Memories of partition and more

satish-gujral Courtesy: YouTube
  • The compelling show of 70 works, presented by the Gujral Foundation, provides a rare opportunity for deeper understanding of the man behind the work. Spanning over six decades, the works also display the diversity of Gujral's craft.

As one steps into the tastefully-lit twin art gallery at the Indira Gandhi National Centre for the Arts (IGNCA), where veteran artist Satish Gujral's works are on display, one is overwhelmed by the painful memories of partition portrayed by the artist with poignant strokes.

The exaggerated human figures in the oil canvases speak of the anguish and grief during the tumultuous times of 1947 that Gujral was a witness to.

With Urdu poet Faiz Ahmad Faiz's soulful The Dawn of Freedom poem playing in the background, the mood is sombre and the exhibition, titled Brush of Life, transports the viewer into a surreal world.

Curated by K.G. Pramod Kumar, it pays homage to Gujral, one of India’s most celebrated artists who turned 90 last December and who is a recipient of the Padma Vibhushan, India's second highest civilian honour.

The compelling show of 70 works, presented by the Gujral Foundation, provides a rare opportunity for deeper understanding of the man behind the work. Spanning over six decades, the works also display the diversity of Gujral's craft.

"The exhibition is organised to celebrate the 90 years of the artist.

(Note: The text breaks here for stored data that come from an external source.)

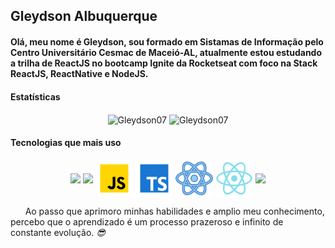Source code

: 
## Gleydson Albuquerque


#### Olá, meu nome é Gleydson, sou formado em Sistamas de Informação pelo Centro Universitário Cesmac de Maceió-AL, atualmente estou estudando a trilha de ReactJS no bootcamp Ignite da Rocketseat com foco na Stack ReactJS, ReactNative e NodeJS.

#### Estatísticas
<div align="center">
 <img src="https://github-readme-stats.vercel.app/api?username=Gleydson07&count_private=true&show_icons=true" alt="Gleydson07" width="450" align="center"/>
 <img src="https://github-readme-stats.vercel.app/api/top-langs/?username=Gleydson07&&langs_count=8&layout=compact" alt="Gleydson07" height="178" align="center"/>
</div>


#### Tecnologias que mais uso
<div align="center">
 <img src="./assets/html.svg" width="60px" align="center">
  <img src="./assets/css.svg" width="60px" align="center">
  <img src="./assets/javascript.svg" width="60px" align="center">
  <img src="./assets/typescript.svg" width="60px" align="center">
  <img src="./assets/react.svg" width="60px" align="center">
  <img src="./assets/reactnative.svg" width="60px" align="center">
  <img src="./assets/node.svg" width="60px" align="center">
</div>
<!--
### Nível de conhecimento :sunglasses:
<img src="https://img.shields.io/static/v1?label=php&message=8.50&color=blue&style=for-the-badge"/> <img src="https://img.shields.io/static/v1?label=java&message=8.50&color=blue&style=for-the-badge"/> <img src="https://img.shields.io/static/v1?label=sql&message=8.50&color=blue&style=for-the-badge"/> 
<img src="https://img.shields.io/static/v1?label=HTML&message=8.00&color=blue&style=for-the-badge"/> <br>
<img src="https://img.shields.io/static/v1?label=css&message=7.50&color=yellow&style=for-the-badge"/> 
<img src="https://img.shields.io/static/v1?label=javascript&message=7.00&color=yellow&style=for-the-badge"/> 

<!--
### Estudando :mortar_board: 
<img src="https://img.shields.io/static/v1?label=react&message=7.50&color=yellow&style=for-the-badge"/> <img src="https://img.shields.io/static/v1?label=typescript&message=7.50&color=yellow&style=for-the-badge"/> <br>
<img src="https://img.shields.io/static/v1?label=HTML&message=8.00&color=blue&style=for-the-badge"/>
<img src="https://img.shields.io/static/v1?label=css&message=7.50&color=yellow&style=for-the-badge"/> 
<img src="https://img.shields.io/static/v1?label=javascript&message=7.00&color=yellow&style=for-the-badge"/> 
-->

<!--
### Pretendo estudar :rocket: 
<img src="https://img.shields.io/static/v1?label=NODEJS&message=5.00&color=yellow&style=for-the-badge"/> <img src="https://img.shields.io/static/v1?label=react native&message=0.00&color=red&style=for-the-badge"/>
-->

<!--
<h3>Contato</h3>
 [ <img src="https://lh3.googleusercontent.com/EViPU9FCAUhSgZR7hnFJRlSL4gkhL_ye0n4VldsEZA_yUlslnHk-3BgQKXnArQzb14OO" height="25px"/>](https://app.rocketseat.com.br/me/gleydson-albuquerque-07782) :link:  &nbsp; &nbsp;&nbsp;  [ <img src="https://upload.wikimedia.org/wikipedia/commons/thumb/0/01/LinkedIn_Logo.svg/1280px-LinkedIn_Logo.svg.png" height="25px"/>](https://www.linkedin.com/in/gleydson07/) :link:  &nbsp; &nbsp;&nbsp; [ <img src="https://logodownload.org/wp-content/uploads/2018/03/gmail-logo-1-1.png" height="25px"/><span>&nbsp;&nbsp;gassantos.dev@gmail.com</span>](http://www.gmail.com.br) :link: 
 <br> <br>
-->

<blockquot >&nbsp; &nbsp;&nbsp;&nbsp; Ao passo que aprimoro minhas habilidades e amplio meu conhecimento, percebo que o aprendizado é um processo prazeroso e infinito de constante evolução.
  <cite style='text-align: right;'> :sunglasses: </cite>
</blockquot>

The idea is to show his earlier works, most of which are not in the public arena. Many of them are shown for the first time. We have even got some of his earlier works dating to 1952," Kumar said.

While most of the works were obtained from Chandigarh museum, others were acquired from private museums, collectors and some even from the National Gallery of Modern Art.

Born in Jhelum in the undivided Punjab, Gujral began his career in 1947 with a dramatic work titled Partition paintings that captured the trauma of the times.

"Partition paintings are one of the most important works of his career. Gujral and his parents were personally involved in helping a lot of people during partition. His early works came out of that livid experience. Gujral was involved in the rescue and rehabilitation women who have been kidnapped from both sides of the border," Kumar said.

Walking through the exhibition, organised in a chronological order, one realises that Gujral is perhaps the only modern Indian artist to have worked in such diverse mediums—from abstract paintings, metal, burnt wood sculptures, huge installations, murals, to architecture. All this is thanks to his training at Lahore's Mayo School of Arts, the artist said.

"I have to admit that it was the artisan's abilities, the curriculum of Mayo that later became my assets, They were the foundation of my skills as a painter, sculptor and architect in later life," Gujral said.

Despite his indifferent health (which had resulted in a hearing impairment at the age of eight), he went on to study at Palacio Nacional de Bellas Artes in Mexico, where he was apprenticed to the renowned artists Diego Rivera and David Alfaro Siqueiros.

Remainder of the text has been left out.